> **ACTIVITY**:
What is the count of lines in the records that include "react"? Reply with that number alone.

Collected data entries:
<<<<

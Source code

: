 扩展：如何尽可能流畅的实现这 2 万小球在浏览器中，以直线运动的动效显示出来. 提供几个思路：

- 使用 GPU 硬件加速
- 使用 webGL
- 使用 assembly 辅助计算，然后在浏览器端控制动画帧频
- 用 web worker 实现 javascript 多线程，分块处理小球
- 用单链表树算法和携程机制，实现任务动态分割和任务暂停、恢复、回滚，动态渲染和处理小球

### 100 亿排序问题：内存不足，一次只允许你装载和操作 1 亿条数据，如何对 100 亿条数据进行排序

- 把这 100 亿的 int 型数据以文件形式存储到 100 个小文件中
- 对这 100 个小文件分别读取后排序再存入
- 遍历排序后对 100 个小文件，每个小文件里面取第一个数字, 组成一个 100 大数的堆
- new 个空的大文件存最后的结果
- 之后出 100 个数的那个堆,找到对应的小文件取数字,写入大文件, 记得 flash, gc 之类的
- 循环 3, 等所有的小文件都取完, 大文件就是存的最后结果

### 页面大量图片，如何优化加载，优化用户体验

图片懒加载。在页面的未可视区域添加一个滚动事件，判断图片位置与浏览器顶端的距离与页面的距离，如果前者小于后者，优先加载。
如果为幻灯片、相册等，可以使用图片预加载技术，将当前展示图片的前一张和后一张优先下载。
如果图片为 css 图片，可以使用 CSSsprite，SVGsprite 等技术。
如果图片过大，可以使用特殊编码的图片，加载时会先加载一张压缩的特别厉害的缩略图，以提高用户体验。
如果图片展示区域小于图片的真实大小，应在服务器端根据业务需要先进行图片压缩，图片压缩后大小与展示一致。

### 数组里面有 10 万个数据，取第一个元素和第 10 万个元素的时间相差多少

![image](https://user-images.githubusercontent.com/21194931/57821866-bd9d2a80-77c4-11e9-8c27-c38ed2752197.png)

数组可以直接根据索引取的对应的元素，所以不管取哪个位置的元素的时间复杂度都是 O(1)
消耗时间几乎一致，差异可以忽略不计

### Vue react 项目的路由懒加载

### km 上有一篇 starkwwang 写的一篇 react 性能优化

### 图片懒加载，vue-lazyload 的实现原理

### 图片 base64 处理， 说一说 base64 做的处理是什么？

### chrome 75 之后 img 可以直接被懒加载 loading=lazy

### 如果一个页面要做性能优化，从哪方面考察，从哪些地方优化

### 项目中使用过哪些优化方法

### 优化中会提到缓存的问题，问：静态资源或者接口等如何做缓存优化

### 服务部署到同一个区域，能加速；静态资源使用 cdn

>>>>

> **ANSWER TO THIS EXERCISE**:
2